In 2024, information systems Ph.D. student Ommo Clark penned an opinion piece for BusinessDay Nigeria exploring why many Nigerians diagnose and treat their medical conditions themselves, often turning to unreliable online information.
While the essay was inspired by firsthand experiences in her native country, the impulse to consult “Dr. Google” is a worrying global trend, Clark says, and one that has motivated her Ph.D. work. It’s unlikely that people will stop going online with health questions, so Clark is researching ways that AI could help patients, healthcare providers, public health officials, and content platforms better understand and evaluate the sea of medically related content on the internet.
A dual approach to misinformation

Ommo’s efforts were recently recognized when one of her research papers, co-authored with information systems professor Karuna Joshi, won the Best Student Paper Award at the IEEE International Conference on Digital Health 2025, held in July in Helsinki, Finland. The paper, titled “Real-Time Detection of Online Health Misinformation using an Integrated Knowledgegraph-LLM Approach,” describes the results of combining two types of AI approaches (a concept sometimes called third-wave AI) to tackle the problem of identifying online health misinformation.
Clark and Joshi combined a large language model (LLM), which excels at understanding nuanced language, with knowledge graphs, which provide structured factual verification—in this case of medical knowledge. They found the combined approach significantly outperformed either approach by itself.
“The most significant takeaway is that effective health misinformation detection requires both linguistic understanding and structured medical knowledge. Neither alone is sufficient for the complexity of health discourse online,” Clark says.
Equally important, the researchers built robust privacy protections into the system, a critical piece that is missing from many current misinformation detection systems, Clark says.
Informing, not dictating
Going forward, the team is working to further improve their system by giving it the ability to understand the emotional undertones, cultural cues, stance, and persuasive structures of online health stories, in which people may describe personal experience with health treatments. This “narrative” information is important, Clark says, because it illuminates how some stories can be particularly compelling. The researchers are also working to build a system that can evaluate the clinical risk of misinformation, sorting potentially harmless claims from those that could risk your health.

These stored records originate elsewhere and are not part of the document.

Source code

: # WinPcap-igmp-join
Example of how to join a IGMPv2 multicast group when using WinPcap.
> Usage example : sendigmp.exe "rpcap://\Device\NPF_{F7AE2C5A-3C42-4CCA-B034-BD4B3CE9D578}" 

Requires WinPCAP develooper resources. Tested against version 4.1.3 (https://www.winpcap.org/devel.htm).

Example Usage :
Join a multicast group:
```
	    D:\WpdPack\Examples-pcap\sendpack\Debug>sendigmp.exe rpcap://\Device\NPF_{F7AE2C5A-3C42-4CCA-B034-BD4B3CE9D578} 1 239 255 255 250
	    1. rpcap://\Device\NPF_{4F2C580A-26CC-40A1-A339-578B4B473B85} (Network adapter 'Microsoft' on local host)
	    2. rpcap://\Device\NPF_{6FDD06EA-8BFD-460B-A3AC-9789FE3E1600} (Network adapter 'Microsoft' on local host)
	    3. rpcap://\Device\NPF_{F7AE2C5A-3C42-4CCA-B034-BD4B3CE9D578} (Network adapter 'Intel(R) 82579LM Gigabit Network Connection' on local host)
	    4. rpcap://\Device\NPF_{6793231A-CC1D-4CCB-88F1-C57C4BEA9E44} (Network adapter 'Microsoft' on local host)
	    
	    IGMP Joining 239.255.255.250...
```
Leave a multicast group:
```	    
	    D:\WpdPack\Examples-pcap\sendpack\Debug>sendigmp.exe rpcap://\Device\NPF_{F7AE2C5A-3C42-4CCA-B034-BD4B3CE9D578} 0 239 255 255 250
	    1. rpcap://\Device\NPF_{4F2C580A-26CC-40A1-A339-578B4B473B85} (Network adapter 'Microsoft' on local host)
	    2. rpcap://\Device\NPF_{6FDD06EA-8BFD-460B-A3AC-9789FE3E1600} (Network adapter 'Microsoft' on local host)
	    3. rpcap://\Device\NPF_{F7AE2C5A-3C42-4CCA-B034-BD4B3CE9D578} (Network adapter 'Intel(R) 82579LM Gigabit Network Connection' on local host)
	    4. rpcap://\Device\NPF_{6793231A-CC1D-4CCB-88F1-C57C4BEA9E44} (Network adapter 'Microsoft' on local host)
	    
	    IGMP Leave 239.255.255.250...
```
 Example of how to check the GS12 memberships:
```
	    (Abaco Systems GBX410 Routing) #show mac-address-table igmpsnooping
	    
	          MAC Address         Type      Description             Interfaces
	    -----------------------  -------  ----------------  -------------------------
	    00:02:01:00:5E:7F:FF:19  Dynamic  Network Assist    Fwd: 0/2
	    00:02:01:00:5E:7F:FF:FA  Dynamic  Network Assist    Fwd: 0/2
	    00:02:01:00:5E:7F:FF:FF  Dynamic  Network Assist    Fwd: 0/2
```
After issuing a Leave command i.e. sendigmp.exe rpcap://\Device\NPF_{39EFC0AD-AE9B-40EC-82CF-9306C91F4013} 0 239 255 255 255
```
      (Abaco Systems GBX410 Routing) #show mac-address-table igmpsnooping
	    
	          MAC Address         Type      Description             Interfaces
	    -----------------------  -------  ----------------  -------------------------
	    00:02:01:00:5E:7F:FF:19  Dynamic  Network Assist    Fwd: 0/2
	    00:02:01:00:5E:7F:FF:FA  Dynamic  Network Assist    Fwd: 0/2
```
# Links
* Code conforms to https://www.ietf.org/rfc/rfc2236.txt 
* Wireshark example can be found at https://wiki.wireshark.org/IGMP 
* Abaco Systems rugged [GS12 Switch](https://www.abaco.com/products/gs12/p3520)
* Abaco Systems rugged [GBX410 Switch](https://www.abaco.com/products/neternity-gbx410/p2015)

The upgrades will produce a tool that gives users critical information and meaningful risk assessments without presenting a “true/false” judgement, Clark says. “This nuanced approach respects user autonomy,” she says. “Rather than censoring content, we are giving people the tools to make informed decisions about the health information they encounter. In this era of declining institutional trust, transparency about methodology and risk assessment rather than authoritative declarations may be more effective in protecting public health while preserving democratic discourse.”
Clark has already received positive feedback from potential users of such tools. A nurse practitioner at Retriever Integrated Health whom she talked to about her work immediately asked if the system could be integrated into Google. Healthcare practitioners consult evidence-based medical sources before diagnosing or prescribing, the nurse said, “but patients go to Google!”